[Saved data entries]
···

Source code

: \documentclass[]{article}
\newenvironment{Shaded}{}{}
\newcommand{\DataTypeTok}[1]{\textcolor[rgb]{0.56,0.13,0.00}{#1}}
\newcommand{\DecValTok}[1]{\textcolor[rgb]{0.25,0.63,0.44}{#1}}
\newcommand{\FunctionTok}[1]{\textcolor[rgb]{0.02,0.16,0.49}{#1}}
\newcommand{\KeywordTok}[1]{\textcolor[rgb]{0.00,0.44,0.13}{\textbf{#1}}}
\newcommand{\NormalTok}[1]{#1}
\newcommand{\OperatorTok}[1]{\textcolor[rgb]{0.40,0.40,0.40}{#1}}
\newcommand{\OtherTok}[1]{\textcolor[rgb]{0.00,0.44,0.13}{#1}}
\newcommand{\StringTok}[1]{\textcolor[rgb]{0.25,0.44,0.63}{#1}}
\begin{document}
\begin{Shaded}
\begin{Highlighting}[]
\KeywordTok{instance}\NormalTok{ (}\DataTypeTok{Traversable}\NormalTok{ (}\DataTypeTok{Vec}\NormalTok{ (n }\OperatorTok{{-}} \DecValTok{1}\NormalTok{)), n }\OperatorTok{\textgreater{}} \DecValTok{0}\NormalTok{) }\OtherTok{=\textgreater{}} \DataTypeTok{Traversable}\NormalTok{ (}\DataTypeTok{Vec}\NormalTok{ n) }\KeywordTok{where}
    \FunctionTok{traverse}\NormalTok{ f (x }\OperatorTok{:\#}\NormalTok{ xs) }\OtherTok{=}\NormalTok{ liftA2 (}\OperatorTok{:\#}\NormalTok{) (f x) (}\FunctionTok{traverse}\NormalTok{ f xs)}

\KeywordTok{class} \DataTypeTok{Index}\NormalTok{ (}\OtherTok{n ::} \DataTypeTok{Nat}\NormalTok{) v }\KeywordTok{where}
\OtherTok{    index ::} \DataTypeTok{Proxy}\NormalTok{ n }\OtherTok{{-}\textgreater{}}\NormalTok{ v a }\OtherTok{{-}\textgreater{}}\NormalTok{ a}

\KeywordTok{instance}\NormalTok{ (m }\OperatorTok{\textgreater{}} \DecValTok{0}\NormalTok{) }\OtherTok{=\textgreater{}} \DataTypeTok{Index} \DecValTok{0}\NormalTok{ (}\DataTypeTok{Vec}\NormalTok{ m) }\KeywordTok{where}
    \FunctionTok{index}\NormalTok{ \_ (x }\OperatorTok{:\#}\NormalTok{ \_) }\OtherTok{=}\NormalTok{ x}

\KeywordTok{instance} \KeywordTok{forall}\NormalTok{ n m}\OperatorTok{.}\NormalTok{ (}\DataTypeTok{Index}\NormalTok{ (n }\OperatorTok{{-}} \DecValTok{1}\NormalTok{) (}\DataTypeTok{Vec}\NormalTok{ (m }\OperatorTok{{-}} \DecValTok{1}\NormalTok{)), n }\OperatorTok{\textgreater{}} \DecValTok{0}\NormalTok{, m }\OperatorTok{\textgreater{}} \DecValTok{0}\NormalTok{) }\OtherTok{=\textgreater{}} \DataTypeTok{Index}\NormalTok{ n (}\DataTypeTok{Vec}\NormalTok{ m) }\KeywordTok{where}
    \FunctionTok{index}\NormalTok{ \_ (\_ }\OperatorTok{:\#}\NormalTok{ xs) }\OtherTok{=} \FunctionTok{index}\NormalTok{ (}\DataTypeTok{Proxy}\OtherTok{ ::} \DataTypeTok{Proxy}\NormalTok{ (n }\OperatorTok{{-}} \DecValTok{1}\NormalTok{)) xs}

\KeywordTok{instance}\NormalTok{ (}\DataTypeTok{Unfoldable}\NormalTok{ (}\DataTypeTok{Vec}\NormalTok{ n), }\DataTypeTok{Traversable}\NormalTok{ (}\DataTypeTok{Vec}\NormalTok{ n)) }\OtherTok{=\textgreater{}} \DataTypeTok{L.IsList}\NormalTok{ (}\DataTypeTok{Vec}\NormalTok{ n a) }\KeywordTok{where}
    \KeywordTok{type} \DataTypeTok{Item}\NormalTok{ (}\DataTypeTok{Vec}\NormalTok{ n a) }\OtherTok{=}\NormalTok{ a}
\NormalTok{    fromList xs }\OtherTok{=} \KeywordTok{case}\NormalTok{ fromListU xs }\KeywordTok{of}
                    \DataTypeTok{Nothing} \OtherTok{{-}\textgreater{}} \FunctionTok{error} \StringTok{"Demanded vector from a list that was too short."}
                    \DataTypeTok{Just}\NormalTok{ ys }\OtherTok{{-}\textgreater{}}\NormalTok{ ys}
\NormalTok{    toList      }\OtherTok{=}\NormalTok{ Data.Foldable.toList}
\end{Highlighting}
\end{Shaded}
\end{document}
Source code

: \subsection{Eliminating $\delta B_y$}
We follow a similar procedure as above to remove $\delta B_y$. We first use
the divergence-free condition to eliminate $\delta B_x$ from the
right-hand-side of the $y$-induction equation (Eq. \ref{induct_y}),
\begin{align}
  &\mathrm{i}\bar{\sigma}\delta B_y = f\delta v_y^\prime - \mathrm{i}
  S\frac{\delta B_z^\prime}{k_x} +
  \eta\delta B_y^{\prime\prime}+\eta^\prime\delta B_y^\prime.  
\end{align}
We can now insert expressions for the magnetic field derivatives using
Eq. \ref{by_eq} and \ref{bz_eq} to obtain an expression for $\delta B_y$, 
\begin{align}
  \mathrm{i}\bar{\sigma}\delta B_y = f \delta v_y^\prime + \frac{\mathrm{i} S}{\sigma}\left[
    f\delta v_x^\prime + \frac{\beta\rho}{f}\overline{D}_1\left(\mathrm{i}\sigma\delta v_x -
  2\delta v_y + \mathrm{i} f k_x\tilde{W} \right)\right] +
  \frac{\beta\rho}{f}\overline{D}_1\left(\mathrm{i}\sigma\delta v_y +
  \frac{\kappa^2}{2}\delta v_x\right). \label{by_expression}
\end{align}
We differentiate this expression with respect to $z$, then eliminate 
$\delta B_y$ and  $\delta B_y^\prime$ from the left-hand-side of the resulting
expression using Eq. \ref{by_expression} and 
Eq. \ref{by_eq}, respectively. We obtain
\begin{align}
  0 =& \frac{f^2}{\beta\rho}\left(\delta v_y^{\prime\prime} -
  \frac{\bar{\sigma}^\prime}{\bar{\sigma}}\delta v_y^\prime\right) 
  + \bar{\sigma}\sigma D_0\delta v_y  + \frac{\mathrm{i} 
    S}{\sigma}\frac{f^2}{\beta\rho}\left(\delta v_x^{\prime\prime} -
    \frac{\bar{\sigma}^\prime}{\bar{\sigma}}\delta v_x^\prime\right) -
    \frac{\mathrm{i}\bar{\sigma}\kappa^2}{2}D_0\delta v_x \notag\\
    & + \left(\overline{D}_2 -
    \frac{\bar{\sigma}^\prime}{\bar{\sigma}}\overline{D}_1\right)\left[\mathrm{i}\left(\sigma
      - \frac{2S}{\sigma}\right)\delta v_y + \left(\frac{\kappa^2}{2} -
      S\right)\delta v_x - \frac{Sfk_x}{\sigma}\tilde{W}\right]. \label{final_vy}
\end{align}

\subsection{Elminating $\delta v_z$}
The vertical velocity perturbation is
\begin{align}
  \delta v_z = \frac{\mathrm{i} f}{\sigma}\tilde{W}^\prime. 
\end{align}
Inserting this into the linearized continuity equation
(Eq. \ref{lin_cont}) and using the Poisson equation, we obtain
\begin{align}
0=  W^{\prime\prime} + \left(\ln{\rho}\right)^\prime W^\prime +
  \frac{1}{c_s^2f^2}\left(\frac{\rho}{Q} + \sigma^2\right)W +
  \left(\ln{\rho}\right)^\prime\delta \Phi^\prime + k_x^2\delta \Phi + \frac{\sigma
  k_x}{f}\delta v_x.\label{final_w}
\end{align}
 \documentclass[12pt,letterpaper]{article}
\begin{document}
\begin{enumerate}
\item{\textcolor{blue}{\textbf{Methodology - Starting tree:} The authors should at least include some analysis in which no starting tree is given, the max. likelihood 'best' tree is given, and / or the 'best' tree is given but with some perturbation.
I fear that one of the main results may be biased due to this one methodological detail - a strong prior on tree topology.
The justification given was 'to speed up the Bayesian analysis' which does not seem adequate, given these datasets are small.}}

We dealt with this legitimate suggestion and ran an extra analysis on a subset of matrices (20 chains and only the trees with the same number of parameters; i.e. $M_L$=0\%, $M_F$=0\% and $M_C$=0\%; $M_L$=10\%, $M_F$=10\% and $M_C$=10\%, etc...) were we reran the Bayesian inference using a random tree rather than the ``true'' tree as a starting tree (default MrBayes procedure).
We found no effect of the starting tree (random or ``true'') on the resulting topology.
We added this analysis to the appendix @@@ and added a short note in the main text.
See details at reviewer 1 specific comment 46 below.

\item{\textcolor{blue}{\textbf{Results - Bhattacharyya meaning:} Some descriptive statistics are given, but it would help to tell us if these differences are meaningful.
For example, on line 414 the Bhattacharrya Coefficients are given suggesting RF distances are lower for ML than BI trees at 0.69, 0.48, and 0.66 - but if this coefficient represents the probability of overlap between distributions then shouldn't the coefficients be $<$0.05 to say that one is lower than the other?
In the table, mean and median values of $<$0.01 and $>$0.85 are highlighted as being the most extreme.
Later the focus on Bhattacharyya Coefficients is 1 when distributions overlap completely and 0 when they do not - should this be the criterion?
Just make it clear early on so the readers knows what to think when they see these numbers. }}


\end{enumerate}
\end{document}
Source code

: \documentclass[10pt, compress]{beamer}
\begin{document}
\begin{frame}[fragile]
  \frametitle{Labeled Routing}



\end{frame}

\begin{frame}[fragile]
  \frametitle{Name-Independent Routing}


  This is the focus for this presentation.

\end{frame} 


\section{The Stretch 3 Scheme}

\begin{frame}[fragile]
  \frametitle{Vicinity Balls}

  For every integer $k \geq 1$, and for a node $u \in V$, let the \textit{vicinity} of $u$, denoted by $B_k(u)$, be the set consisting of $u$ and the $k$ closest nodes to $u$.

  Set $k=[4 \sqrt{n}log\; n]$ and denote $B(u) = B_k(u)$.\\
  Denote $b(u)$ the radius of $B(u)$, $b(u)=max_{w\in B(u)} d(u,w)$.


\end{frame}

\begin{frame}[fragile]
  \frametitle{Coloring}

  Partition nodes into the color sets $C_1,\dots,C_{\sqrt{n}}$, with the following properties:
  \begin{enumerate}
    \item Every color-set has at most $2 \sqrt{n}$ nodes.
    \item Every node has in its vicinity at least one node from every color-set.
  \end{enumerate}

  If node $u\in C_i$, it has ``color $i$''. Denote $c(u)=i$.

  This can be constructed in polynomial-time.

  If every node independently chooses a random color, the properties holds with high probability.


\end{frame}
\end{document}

···

→ What to do
The answer is the run of lines above from the line containing "Inserting this into" through the line containing "k_x^2\delta \Phi +", copied exactly and alone.

→ Exercise result
Inserting this into the linearized continuity equation
(Eq. \ref{lin_cont}) and using the Poisson equation, we obtain
\begin{align}
0=  W^{\prime\prime} + \left(\ln{\rho}\right)^\prime W^\prime +
  \frac{1}{c_s^2f^2}\left(\frac{\rho}{Q} + \sigma^2\right)W +
  \left(\ln{\rho}\right)^\prime\delta \Phi^\prime + k_x^2\delta \Phi + \frac{\sigma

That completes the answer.